A atuação da polícia, necessária e fundamental no combate à corrupção, ataca o estágio final do crime, quando o desvio já aconteceu, havendo a necessidade de identificar os culpados e encaminhar o processo ao Ministério Público para as providências adequadas, cabendo à Justiça punir os criminosos e promover o ressarcimento dos recursos desviados. Essa ação é indispensável para que a impunidade não prevaleça. 

A sociedade precisa perceber que corrupção acaba em cadeia. E esse é um grande desafio, pois em meio a tantos casos todos os dias no noticiário, a tendência é de “banalização” do crime, principalmente do relacionado a empresários e políticos. As pessoas começam a ver como normal o envolvimento desses personagens, enfraquecem a capacidade de se indignar quando os suspeitos deixam a prisão após pagar fiança irrisória diante do montante desviado, utilizando garantias estabelecidas pela lei, mas apenas acessadas por aqueles que podem pagar advogados habilidosos. 

O endurecimento dos trâmites e das penas para os crimes de corrupção são passos importantes que já foram sinalizados pelo Ministério da Justiça. Mas o combate a esse tipo de crime precisa acontecer também em outras frentes: a burocracia precisa ser mais eficiente, reduzindo as brechas e “oportunidades” para a ação dos corruptos. 

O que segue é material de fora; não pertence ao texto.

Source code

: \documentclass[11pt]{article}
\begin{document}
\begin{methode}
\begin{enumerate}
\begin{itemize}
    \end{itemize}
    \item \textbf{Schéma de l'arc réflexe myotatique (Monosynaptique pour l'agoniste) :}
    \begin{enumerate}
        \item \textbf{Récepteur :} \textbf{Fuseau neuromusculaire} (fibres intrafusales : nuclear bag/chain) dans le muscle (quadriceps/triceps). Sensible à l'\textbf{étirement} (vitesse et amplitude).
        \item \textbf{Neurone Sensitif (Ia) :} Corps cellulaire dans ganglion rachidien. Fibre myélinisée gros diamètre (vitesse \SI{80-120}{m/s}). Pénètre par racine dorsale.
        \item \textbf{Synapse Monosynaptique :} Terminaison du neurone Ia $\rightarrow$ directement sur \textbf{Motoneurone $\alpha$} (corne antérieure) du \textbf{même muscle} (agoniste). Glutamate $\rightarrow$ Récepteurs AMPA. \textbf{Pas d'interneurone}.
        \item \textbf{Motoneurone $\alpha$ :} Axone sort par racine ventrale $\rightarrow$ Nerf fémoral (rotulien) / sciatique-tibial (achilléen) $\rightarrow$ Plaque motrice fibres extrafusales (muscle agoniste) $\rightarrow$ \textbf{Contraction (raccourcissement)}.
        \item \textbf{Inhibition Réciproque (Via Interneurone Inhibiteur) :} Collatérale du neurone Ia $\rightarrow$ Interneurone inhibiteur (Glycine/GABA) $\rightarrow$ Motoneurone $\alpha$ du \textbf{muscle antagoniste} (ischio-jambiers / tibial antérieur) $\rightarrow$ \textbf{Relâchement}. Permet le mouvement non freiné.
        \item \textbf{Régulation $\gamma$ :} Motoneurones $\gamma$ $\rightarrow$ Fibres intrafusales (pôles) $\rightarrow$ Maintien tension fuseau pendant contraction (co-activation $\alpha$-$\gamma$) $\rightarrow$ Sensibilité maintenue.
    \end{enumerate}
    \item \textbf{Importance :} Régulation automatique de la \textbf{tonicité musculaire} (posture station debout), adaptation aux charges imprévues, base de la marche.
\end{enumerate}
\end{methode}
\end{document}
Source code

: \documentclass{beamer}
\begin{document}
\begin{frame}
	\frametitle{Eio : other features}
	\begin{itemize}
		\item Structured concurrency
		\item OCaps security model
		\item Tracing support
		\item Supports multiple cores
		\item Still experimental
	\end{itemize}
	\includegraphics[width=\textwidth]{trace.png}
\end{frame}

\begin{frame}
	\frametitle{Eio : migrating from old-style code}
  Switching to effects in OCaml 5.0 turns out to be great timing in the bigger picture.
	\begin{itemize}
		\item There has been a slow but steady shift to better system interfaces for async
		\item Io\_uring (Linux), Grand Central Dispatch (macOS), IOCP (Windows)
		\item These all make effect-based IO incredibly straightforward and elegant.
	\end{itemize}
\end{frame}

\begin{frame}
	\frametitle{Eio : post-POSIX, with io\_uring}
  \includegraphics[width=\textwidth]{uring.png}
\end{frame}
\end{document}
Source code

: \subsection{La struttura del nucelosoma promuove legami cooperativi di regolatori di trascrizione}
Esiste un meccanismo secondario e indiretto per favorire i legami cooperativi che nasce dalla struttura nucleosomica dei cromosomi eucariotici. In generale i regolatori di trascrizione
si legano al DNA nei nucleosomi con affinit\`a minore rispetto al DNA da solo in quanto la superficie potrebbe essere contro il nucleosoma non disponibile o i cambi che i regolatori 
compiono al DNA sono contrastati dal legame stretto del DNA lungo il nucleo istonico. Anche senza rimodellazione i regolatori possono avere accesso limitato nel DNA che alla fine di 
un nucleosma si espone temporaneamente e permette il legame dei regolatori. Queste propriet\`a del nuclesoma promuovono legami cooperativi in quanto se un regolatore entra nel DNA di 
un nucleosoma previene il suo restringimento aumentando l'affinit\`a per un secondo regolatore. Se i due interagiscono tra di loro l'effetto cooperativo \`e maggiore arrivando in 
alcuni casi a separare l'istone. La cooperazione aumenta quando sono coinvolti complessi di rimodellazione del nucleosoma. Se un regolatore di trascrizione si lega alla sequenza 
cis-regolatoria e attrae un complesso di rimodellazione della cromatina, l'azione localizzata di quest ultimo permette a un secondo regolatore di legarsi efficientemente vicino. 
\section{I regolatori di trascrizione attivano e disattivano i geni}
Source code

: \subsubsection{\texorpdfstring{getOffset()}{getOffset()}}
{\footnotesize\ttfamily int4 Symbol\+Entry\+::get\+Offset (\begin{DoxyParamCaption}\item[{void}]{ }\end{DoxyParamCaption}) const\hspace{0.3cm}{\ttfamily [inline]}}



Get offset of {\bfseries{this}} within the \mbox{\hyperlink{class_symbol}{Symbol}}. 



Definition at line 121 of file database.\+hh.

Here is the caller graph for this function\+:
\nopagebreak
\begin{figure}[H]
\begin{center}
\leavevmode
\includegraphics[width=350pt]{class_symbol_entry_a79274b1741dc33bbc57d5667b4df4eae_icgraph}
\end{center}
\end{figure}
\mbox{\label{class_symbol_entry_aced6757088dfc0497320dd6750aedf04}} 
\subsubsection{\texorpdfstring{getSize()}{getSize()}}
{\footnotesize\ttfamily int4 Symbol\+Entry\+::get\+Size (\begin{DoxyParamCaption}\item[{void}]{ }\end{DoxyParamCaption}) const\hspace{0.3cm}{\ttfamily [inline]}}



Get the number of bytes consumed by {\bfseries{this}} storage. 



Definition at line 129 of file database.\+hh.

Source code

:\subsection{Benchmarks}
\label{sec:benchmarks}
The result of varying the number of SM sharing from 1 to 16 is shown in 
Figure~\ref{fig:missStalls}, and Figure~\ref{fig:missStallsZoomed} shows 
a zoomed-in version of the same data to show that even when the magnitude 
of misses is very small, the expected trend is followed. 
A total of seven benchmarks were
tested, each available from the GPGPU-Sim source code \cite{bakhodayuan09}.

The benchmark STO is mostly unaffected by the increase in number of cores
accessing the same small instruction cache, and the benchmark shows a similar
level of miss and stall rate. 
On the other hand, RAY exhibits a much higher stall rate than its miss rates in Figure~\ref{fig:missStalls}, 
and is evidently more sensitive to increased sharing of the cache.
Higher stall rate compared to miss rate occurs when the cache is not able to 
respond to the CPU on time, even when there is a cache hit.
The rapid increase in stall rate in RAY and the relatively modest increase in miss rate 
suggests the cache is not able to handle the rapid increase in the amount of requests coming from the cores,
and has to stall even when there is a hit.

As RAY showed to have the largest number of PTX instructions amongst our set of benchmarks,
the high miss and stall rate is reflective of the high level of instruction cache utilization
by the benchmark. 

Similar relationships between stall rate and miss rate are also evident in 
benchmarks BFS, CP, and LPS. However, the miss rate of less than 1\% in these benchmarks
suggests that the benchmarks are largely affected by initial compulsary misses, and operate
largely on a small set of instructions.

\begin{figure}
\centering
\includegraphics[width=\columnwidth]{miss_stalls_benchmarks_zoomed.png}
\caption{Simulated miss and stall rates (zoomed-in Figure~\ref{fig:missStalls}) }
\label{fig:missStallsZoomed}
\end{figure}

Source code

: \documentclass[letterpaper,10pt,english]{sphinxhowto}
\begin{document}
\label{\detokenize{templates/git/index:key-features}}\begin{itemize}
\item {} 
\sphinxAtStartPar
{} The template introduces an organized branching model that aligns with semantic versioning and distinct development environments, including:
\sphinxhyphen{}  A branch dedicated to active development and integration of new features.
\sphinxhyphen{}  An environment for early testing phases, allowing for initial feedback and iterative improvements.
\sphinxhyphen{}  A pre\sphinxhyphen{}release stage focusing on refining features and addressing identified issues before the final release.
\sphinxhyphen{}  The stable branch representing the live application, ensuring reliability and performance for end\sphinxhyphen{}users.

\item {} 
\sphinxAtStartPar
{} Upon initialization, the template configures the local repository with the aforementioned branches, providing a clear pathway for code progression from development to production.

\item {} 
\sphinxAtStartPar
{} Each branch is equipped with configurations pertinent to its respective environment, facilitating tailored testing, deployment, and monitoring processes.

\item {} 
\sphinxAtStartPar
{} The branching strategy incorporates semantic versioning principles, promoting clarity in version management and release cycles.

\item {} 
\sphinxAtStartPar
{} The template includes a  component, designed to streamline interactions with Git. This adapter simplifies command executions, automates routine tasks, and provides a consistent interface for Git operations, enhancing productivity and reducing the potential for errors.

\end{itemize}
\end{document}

Basta lembrar o esquema criminoso que estava instalado no sistema público de saúde e desbaratado a partir da operação Maus Caminhos. O pior é saber que o esquema era tão complexo e emaranhado, resultado de muitos anos de atuação, que até hoje não se chegou à sua real extensão. O esquema descoberto pela Maus Caminhos é apenas a ponta de uma trama muito mais ampla. O superintendente da Polícia Federal no Amazonas, Alexandre Saraiva, acerta ao afirmar que sociedade de hoje não admite mais o desvio de recursos públicos, penalizando principalmente a população mais pobre, como todos os que foram a ainda são prejudicados pelos crimes no sistema de saúde.